Assignment: If a line of the material contains "Urmeaza", copy it.

Data shown:
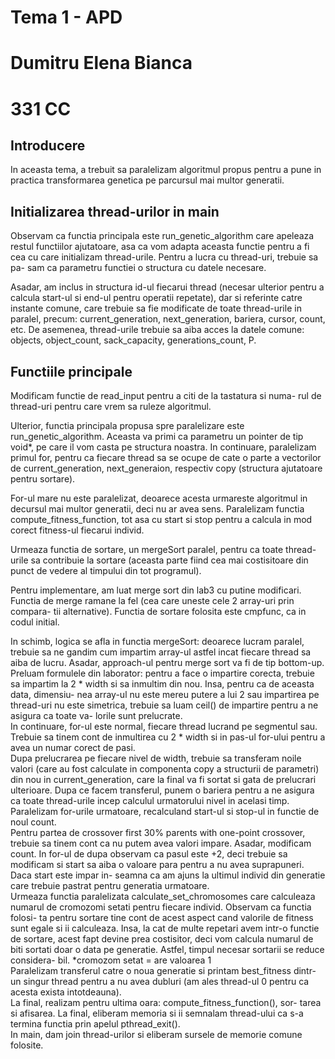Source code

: # Tema 1 - APD
# Dumitru Elena Bianca
# 331 CC

## Introducere

In aceasta tema, a trebuit sa paralelizam algoritmul propus pentru a 
pune in practica transformarea genetica pe parcursul mai multor generatii.


## Initializarea thread-urilor in main

Observam ca functia principala este run_genetic_algorithm care apeleaza
restul functiilor ajutatoare, asa ca vom adapta aceasta functie pentru a fi cea
cu care initializam thread-urile. Pentru a lucra cu thread-uri, trebuie sa pa-
sam ca parametru functiei o structura cu datele necesare. <br />

Asadar, am inclus in structura id-ul fiecarui thread (necesar ulterior
pentru a calcula start-ul si end-ul pentru operatii repetate), dar si referinte
catre instante comune, care trebuie sa fie modificate de toate thread-urile in
paralel, precum: current_generation, next_generation, bariera, cursor, count, 
etc. De asemenea, thread-urile trebuie sa aiba acces la datele comune: objects,
object_count, sack_capacity, generations_count, P.


## Functiile principale

Modificam functie de read_input pentru a citi de la tastatura si numa-
rul de thread-uri pentru care vrem sa ruleze algoritmul. <br />

Ulterior, functia principala propusa spre paralelizare este
run_genetic_algorithm. Aceasta va primi ca parametru un pointer de tip void*,
pe care il vom casta pe structura noastra. In continuare, paralelizam primul
for, pentru ca fiecare thread sa se ocupe de cate o parte a vectorilor de
current_generation, next_generaion, respectiv copy (structura ajutatoare pentru
sortare). <br />

For-ul mare nu este paralelizat, deoarece acesta urmareste algoritmul in
decursul mai multor generatii, deci nu ar avea sens. Paralelizam functia 
compute_fitness_function, tot asa cu start si stop pentru a calcula in mod 
corect fitness-ul fiecarui individ. <br />

Urmeaza functia de sortare, un mergeSort paralel, pentru ca toate 
thread-urile sa contribuie la sortare (aceasta parte fiind cea mai costisitoare
din punct de vedere al timpului din tot programul). <br />

Pentru implementare, am luat merge sort din lab3 cu putine modificari.
Functia de merge ramane la fel (cea care uneste cele 2 array-uri prin compara-
tii alternative). Functia de sortare folosita este cmpfunc, ca in codul initial. <br />

In schimb, logica se afla in functia mergeSort: deoarece lucram paralel,
trebuie sa ne gandim cum impartim array-ul astfel incat fiecare thread sa aiba 
de lucru. Asadar, approach-ul pentru merge sort va fi de tip bottom-up. Preluam 
formulele din laborator: pentru a face o impartire corecta, trebuie sa impartim 
la 2 * width si sa inmultim din nou. Insa, pentru ca de aceasta data, dimensiu-
nea array-ul nu este mereu putere a lui 2 sau impartirea pe thread-uri nu este 
simetrica, trebuie sa luam ceil() de impartire pentru a ne asigura ca toate va-
lorile sunt prelucrate.
<br />
In continuare, for-ul este normal, fiecare thread lucrand pe segmentul
sau. Trebuie sa tinem cont de inmultirea cu 2 * width si in pas-ul for-ului
pentru a avea un numar corect de pasi.
<br />
Dupa prelucrarea pe fiecare nivel de width, trebuie sa transferam noile
valori (care au fost calculate in componenta copy a structurii de parametri)
din nou in current_generation, care la final va fi sortat si gata de prelucrari
ulterioare. Dupa ce facem transferul, punem o bariera pentru a ne asigura ca
toate thread-urile incep calculul urmatorului nivel in acelasi timp.
<br />
Paralelizam for-urile urmatoare, recalculand start-ul si stop-ul in 
functie de noul count. 
<br />
Pentru partea de crossover first 30% parents with one-point crossover,
trebuie sa tinem cont ca nu putem avea valori impare. Asadar, modificam count.
In for-ul de dupa observam ca pasul este +2, deci trebuie sa modificam si start
sa aiba o valoare para pentru a nu avea suprapuneri. Daca start este impar in-
seamna ca am ajuns la ultimul individ din generatie care trebuie pastrat pentru
generatia urmatoare.
<br />
Urmeaza functia paralelizata calculate_set_chromosomes care calculeaza
numarul de cromozomi setati pentru fiecare individ. Observam ca functia folosi-
ta pentru sortare tine cont de acest aspect cand valorile de fitness sunt egale
si ii calculeaza. Insa, la cat de multe repetari avem intr-o functie de sortare,
acest fapt devine prea costisitor, deci vom calcula numarul de biti sortati
doar o data pe generatie. Astfel, timpul necesar sortarii se reduce considera-
bil.
*cromozom setat = are valoarea 1
<br />
Paralelizam transferul catre o noua generatie si printam best_fitness
dintr-un singur thread pentru a nu avea dubluri (am ales thread-ul 0 pentru ca
acesta exista intotdeauna).
<br />
La final, realizam pentru ultima oara: compute_fitness_function(), sor-
tarea si afisarea. La final, eliberam memoria si ii semnalam thread-ului ca s-a
termina functia prin apelul pthread_exit().
<br />
In main, dam join thread-urilor si eliberam sursele de memorie comune 
folosite.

Finished exercise:
Urmeaza functia de sortare, un mergeSort paralel, pentru ca toate 
Urmeaza functia paralelizata calculate_set_chromosomes care calculeaza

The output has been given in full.